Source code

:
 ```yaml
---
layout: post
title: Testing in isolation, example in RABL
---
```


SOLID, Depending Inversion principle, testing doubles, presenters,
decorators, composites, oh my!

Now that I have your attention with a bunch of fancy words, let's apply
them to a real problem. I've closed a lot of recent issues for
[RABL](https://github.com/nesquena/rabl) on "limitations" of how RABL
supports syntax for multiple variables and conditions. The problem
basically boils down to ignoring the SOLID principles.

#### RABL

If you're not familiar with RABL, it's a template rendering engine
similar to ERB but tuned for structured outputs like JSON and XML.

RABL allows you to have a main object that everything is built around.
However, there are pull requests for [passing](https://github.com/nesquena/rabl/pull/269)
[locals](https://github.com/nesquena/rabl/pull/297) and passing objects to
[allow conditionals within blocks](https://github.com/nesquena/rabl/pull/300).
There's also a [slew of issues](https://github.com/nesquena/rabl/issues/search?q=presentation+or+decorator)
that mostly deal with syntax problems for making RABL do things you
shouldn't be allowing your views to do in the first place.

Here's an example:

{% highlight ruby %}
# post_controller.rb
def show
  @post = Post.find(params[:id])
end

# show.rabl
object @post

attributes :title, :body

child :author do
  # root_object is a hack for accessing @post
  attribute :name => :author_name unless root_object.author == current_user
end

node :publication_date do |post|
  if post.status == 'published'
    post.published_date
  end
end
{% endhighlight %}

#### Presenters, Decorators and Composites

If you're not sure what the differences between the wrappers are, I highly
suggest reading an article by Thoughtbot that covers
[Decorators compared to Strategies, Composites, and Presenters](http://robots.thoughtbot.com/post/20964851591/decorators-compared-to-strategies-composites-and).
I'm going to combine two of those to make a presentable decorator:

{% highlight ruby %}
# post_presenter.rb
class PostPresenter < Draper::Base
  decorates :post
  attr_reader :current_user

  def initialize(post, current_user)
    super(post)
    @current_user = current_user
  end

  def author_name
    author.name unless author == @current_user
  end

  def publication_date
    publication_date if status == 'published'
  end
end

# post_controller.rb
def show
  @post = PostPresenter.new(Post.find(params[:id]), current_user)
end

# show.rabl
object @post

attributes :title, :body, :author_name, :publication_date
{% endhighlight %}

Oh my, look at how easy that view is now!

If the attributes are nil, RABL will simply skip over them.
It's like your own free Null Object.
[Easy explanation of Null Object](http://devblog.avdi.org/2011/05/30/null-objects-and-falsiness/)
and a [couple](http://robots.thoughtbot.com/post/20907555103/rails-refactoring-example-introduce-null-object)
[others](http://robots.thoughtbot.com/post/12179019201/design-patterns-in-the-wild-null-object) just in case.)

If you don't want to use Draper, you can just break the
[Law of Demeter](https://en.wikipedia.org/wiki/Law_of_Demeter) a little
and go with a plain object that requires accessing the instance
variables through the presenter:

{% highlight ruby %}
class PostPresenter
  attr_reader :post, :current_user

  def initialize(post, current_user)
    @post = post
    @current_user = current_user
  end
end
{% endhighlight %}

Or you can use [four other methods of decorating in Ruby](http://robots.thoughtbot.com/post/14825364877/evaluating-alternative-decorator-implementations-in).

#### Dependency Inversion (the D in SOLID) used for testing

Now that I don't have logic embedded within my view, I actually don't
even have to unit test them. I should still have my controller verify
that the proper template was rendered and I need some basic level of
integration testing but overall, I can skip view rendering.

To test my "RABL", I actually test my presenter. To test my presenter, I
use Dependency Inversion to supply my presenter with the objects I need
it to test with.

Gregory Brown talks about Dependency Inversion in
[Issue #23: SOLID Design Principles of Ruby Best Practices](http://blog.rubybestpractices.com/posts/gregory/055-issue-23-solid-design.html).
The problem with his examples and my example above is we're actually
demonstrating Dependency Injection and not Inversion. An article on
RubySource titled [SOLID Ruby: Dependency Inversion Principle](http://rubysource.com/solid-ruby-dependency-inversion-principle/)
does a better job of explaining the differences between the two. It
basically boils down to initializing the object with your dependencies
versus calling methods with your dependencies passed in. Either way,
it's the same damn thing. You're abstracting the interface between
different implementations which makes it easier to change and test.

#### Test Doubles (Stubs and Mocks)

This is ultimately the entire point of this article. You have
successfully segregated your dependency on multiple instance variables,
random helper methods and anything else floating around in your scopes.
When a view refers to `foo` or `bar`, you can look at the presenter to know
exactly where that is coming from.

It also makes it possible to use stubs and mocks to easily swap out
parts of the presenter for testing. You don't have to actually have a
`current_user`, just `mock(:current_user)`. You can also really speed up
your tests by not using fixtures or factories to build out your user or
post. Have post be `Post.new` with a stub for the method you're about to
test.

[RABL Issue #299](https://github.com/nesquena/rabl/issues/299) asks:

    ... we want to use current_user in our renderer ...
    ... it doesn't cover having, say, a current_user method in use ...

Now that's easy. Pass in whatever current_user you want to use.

****************

- Work order
Take the entries above and return only the lines from the one with "#### Presenters, Decorators and Composites" to the one with "[Decorators compared to", both included, unchanged.

- Expected answer
#### Presenters, Decorators and Composites

If you're not sure what the differences between the wrappers are, I highly
suggest reading an article by Thoughtbot that covers
[Decorators compared to Strategies, Composites, and Presenters](http://robots.thoughtbot.com/post/20964851591/decorators-compared-to-strategies-composites-and).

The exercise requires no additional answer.